With a distinct aroma and irresistible flavor, it has commanded the attention of the world. The coffee trade is immense, second only to that of oil in its value. The history of coffee is filled with stories of those who sought to control that trade, who exacted high tariffs on coffee roasters and those who found ways to circumvent those controls.

Thursday, December 08, 2016

Early writings about coffee

The first known reference to coffee in Arabic writings came from an Islamic physician, Abu Bakr Muhammad ibn Zakariya El Razi  also known as ‘Rhazes’ (852-932), who wrote a now lost medical textbook circa 900 AD.

In his medical textbook, AL-Haiwi (The Continent), Rhazes describes the nature and effects of a plant named ‘bunn’ and a beverage named ‘buncham,’ and what he says about the beverage’s effects is at least consistent with a reference to coffee.

The oldest extant accounts of coffee roasting date to the writings of the famous Islamic physician Ibn Sina, traditionally referred to in English-language texts by his Latinized name ‘Avicenna’. Avicenna’s praises of coffee were published in Arabic circa 1000 AD and translated into Latin circa 1200 AD.

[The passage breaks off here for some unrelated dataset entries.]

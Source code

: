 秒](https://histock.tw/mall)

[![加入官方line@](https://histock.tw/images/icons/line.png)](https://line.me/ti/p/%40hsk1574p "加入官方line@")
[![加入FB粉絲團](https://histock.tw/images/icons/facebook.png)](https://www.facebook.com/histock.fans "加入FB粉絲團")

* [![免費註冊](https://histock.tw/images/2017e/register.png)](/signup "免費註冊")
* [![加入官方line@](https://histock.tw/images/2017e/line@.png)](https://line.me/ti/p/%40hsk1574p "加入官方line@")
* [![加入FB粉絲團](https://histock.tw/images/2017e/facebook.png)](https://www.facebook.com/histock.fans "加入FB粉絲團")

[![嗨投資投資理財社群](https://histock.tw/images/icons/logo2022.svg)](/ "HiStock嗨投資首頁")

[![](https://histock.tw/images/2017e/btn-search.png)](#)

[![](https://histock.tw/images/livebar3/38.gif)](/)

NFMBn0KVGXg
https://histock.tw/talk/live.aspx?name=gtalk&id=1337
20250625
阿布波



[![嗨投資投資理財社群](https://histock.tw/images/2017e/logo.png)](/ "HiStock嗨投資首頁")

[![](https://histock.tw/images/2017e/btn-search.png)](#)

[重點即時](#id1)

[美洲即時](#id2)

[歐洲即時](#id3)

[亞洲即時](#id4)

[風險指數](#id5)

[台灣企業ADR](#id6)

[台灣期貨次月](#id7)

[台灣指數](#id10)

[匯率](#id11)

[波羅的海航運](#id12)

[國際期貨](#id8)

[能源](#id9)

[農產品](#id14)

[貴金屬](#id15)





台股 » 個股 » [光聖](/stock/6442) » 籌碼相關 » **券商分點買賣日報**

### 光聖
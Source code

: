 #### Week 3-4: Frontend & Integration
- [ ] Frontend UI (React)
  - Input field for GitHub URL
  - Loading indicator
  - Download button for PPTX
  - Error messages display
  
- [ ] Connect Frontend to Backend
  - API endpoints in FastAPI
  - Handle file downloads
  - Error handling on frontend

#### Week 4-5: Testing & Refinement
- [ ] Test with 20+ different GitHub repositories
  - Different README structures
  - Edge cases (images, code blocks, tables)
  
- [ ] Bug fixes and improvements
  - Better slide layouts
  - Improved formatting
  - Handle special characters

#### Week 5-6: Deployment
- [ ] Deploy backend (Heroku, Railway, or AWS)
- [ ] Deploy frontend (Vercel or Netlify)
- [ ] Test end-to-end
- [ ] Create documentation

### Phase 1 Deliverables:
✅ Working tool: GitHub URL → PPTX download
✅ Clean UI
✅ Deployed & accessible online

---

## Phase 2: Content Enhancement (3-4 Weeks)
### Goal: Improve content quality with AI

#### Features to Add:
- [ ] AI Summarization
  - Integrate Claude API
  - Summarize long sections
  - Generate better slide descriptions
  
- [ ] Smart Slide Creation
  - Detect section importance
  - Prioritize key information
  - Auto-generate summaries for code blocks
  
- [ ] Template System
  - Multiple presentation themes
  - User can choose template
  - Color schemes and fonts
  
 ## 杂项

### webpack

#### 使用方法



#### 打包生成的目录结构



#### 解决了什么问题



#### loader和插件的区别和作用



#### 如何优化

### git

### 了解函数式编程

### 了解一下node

Ibn Sina wrote of a average that ‘fortified the members, cleanses the skin and dries up the humidities that under it, and gives an excellent smell to all the body’.

And along with the coffee bean itself came the institution of the coffeehouse, which had become an important meeting place and source of news in the Arab World, William Biddulph, an English traveler, had noted in 1609 that ‘their Coffee houses are more common than Ale-houses in England…. If there be any news it is talked of there’.

Leonhard Rauwolf a German physician botanist, also traveler and he was the first European to write a description of coffee, which he saw prepared by the Turks in Aleppo in 1573.